J'avais quitté Ottawa aux petites heures du matin et les lumières de la colline parlementaire n'avaient rien pour me mettre dans l'ambiance. Les arbres étaient décorés de super-bleu-électrique ou en rose pompon-de-petite-culotte. Je me suis demandé où étaient passés les bons vieux vert et rouge traditionnels mais je me suis dit que le parti au pouvoir avait probablement choisi de se moquer de leurs adversaires. Tout est permis en politique.

Bien vite, les yeux rivés sur la 417, de régions francophones à anglophones, je scannais d'un doigt autoguidé les stations qui semblaient être davantage dans l'esprit des Fêtes.

C'est sans doute ce fameux I'll be home for Christmas qui m'a donné le coup d'envoi et dès les premiers kilomètres, j'avais le coeur ramolli comme du sucre à la crème que ma mère dégelait pour la visite. Si j'avais été au volant d'une Chevrolet Biscayne 1962, j'aurai pu figurer dans un film américain qui traite du retour aux sources. (Avez-vous remarqué que les gens retournent toujours dans le bourgade natale au volant d'une vieille bagnole?) Mais je n'aurais pas pu scanner les stations de radio.

Mes souvenirs à moi étaient tous en français et j'ai vite dû me rendre à l'évidence que ce n'est plus très « tendance ». À Montréal, Mario Pelchat chantait un Silent Night tellement langoureux que les rois mages auraient fort bien pu être danseurs au 281 dans leur temps libre. Dans le coin de Trois-Rivières, un auditeur a téléphoné à la station pour une demande spéciale. Rapapampam qu'il voulait entendre. Au lieu de quoi il a reçu Wrap-a-pampam chanté par nulle autre que Nana Mouskouri.

À la hauteur de Québec, Éric Lapointe crachait un Frosty the Snowman sur un air heavy metal qui me faisait imaginer le fameux Bonhomme Hiver en veste et chaps de cuir. À Edmunston, dernier bastion à majorité francophone sur ma route vers Halifax, même les anges dans nos campagnes entonnaient l'hymne des cieux en anglais.

Et qu’est-ce que c’est que ces chansons – j’en ai répertoriées trois – où un certain vieux monsieur s’avance « avec sa canne dans la main » ? Soudain, j'avais une grosse envie d'entendre Omer à Adolphe chanter le Minuit Chrétiens dans l'église de mon village.

Au lieu de ça, j'ai tourné la page de l'année 2007 en écoutant le spécial Coup d'envoi du 400e anniversaire de la ville de Québec et je suis encore en train de me demander qui est le môron qui a choisi comme chanson de clôture un braillage en anglais de je-ne-sais-trop-qui. Je ne suis d'ailleurs pas trop certain que c'était de l'anglais mais chose certaine, les Québécois, eux, doivent être persuadés que c'en était.
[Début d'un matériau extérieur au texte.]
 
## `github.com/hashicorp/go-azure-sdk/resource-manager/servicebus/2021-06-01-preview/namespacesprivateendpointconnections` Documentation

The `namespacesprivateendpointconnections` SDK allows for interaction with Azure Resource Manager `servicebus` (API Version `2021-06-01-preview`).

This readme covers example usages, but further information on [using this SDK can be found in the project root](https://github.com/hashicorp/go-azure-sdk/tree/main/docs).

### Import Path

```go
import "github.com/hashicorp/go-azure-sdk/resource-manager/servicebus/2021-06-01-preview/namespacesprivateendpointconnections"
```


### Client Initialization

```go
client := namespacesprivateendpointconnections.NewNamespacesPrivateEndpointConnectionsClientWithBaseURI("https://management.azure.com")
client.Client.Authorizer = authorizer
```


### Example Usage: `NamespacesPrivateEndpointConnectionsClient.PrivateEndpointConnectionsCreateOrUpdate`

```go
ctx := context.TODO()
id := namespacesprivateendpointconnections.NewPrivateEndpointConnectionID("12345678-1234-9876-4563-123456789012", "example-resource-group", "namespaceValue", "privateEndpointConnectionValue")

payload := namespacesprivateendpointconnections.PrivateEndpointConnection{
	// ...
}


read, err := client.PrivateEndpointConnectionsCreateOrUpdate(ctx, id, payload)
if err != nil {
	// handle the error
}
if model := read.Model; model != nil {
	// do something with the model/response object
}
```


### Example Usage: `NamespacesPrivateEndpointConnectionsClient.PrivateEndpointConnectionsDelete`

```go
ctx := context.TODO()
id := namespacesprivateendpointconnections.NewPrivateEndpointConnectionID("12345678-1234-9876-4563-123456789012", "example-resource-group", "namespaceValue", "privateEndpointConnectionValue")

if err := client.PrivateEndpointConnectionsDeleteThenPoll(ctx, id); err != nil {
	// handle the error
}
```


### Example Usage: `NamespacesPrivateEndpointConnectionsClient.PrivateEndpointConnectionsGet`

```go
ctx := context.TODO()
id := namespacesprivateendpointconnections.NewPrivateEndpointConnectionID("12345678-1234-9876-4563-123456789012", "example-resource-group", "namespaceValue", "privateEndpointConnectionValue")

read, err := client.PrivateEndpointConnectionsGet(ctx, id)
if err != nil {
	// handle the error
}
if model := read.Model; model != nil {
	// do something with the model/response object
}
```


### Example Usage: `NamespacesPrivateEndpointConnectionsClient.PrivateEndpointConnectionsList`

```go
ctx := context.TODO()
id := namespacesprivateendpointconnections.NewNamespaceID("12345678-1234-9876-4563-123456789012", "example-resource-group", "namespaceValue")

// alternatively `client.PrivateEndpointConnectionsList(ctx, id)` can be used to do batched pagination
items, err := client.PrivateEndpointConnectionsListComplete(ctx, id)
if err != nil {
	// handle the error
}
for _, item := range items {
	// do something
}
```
Mais ce n'est pas la seule chose déroutante qui ait marqué l'année. Dans les dernières semaines, il m'arrivait de ne plus me très bien savoir qui était premier ministre du pays. En effet, Mulroney et Chrétien avec leur fichus bouquins étaient à la télé plus souvent qu'ils ne l'ont été lorsqu'ils étaient en poste. C'est quand même agaçant que des abrutis dont on se croit débarrassé reviennent nous hanter de leur vivant. Ils pourraient au moins avoir la décence de mourir avant, il me semble.

Heureusement, Harper s'est pointé vers minuit et une pour nous annoncer une baisse de la TPS car je ne me serais plus souvenu de lui. Il n'est pas peu fier de son huart qui fait belle figure à côté de l'aigle américain qui bat de l'aile.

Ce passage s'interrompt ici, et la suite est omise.